### Aim of the exercise:
An exact transcription of all the records, free of pictures, is the expected answer.

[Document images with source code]
§
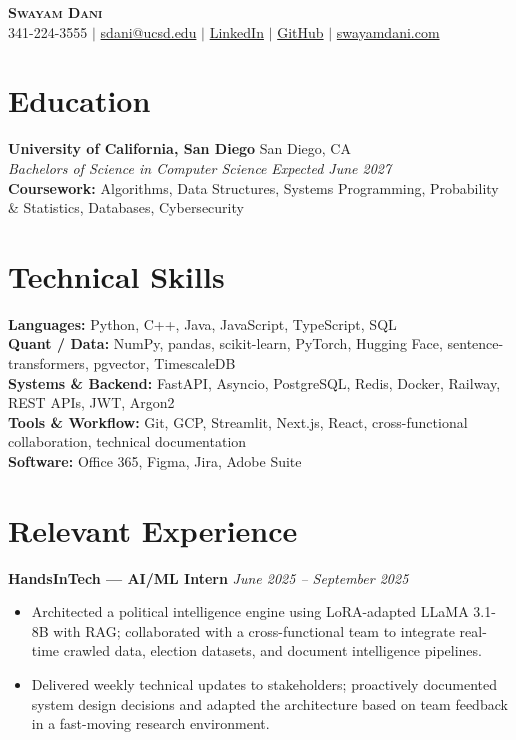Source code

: \documentclass[10.5pt]{article}
\newcommand{\blist}{\begin{itemize}[leftmargin=*,noitemsep,topsep=1pt,parsep=0pt,itemsep=1pt]}
\newcommand{\elist}{\end{itemize}\vspace{3pt}}
\begin{document}
\begin{center}
    {\huge\textbf{\scshape Swayam Dani}} \\[1pt]
    \small
    341-224-3555 $|$
    \href{mailto:sdani@ucsd.edu}{sdani@ucsd.edu} $|$
    \href{https://www.linkedin.com/in/swayam-dani}{LinkedIn} $|$
    \href{https://github.com/swayamdani}{GitHub} $|$
    \href{https://www.swayamdani.com}{swayamdani.com}
\end{center}
\vspace{-4pt}

\section*{Education}
\textbf{University of California, San Diego} \hfill San Diego, CA \\
\textit{Bachelors of Science in Computer Science} \hfill \textit{Expected June 2027} \\[-2pt]
\small \textbf{Coursework:} Algorithms, Data Structures, Systems Programming, Probability \& Statistics, Databases, Cybersecurity
 

\section*{Technical Skills}
\small
\textbf{Languages:} Python, C++, Java, JavaScript, TypeScript, SQL \\[-1pt]
\textbf{Quant / Data:} NumPy, pandas, scikit-learn, PyTorch, Hugging Face, sentence-transformers, pgvector, TimescaleDB \\[-1pt]
\textbf{Systems \& Backend:} FastAPI, Asyncio, PostgreSQL, Redis, Docker, Railway, REST APIs, JWT, Argon2 \\[-1pt]
\textbf{Tools \& Workflow:} Git, GCP, Streamlit, Next.js, React, cross-functional collaboration, technical documentation \\
\textbf{Software:} Office 365, Figma, Jira, Adobe Suite 

\section*{Relevant Experience}
\small

\textbf{HandsInTech --- AI/ML Intern} \hfill \textit{June 2025 -- September 2025}
\blist
    \item Architected a political intelligence engine using LoRA-adapted LLaMA 3.1-8B with RAG; collaborated with a cross-functional team to integrate real-time crawled data, election datasets, and document intelligence pipelines.
    \item Delivered weekly technical updates to stakeholders; proactively documented system design decisions and adapted the architecture based on team feedback in a fast-moving research environment.
\elist
\end{document}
§
### Response area:
Source code

: \documentclass[10.5pt]{article}
\newcommand{\blist}{\begin{itemize}[leftmargin=*,noitemsep,topsep=1pt,parsep=0pt,itemsep=1pt]}
\newcommand{\elist}{\end{itemize}\vspace{3pt}}
\begin{document}
\begin{center}
    {\huge\textbf{\scshape Swayam Dani}} \\[1pt]
    \small
    341-224-3555 $|$
    \href{mailto:sdani@ucsd.edu}{sdani@ucsd.edu} $|$
    \href{https://www.linkedin.com/in/swayam-dani}{LinkedIn} $|$
    \href{https://github.com/swayamdani}{GitHub} $|$
    \href{https://www.swayamdani.com}{swayamdani.com}
\end{center}
\vspace{-4pt}

\section*{Education}
\textbf{University of California, San Diego} \hfill San Diego, CA \\
\textit{Bachelors of Science in Computer Science} \hfill \textit{Expected June 2027} \\[-2pt]
\small \textbf{Coursework:} Algorithms, Data Structures, Systems Programming, Probability \& Statistics, Databases, Cybersecurity
 

\section*{Technical Skills}
\small
\textbf{Languages:} Python, C++, Java, JavaScript, TypeScript, SQL \\[-1pt]
\textbf{Quant / Data:} NumPy, pandas, scikit-learn, PyTorch, Hugging Face, sentence-transformers, pgvector, TimescaleDB \\[-1pt]
\textbf{Systems \& Backend:} FastAPI, Asyncio, PostgreSQL, Redis, Docker, Railway, REST APIs, JWT, Argon2 \\[-1pt]
\textbf{Tools \& Workflow:} Git, GCP, Streamlit, Next.js, React, cross-functional collaboration, technical documentation \\
\textbf{Software:} Office 365, Figma, Jira, Adobe Suite 

\section*{Relevant Experience}
\small

\textbf{HandsInTech --- AI/ML Intern} \hfill \textit{June 2025 -- September 2025}
\blist
    \item Architected a political intelligence engine using LoRA-adapted LLaMA 3.1-8B with RAG; collaborated with a cross-functional team to integrate real-time crawled data, election datasets, and document intelligence pipelines.
    \item Delivered weekly technical updates to stakeholders; proactively documented system design decisions and adapted the architecture based on team feedback in a fast-moving research environment.
\elist
\end{document}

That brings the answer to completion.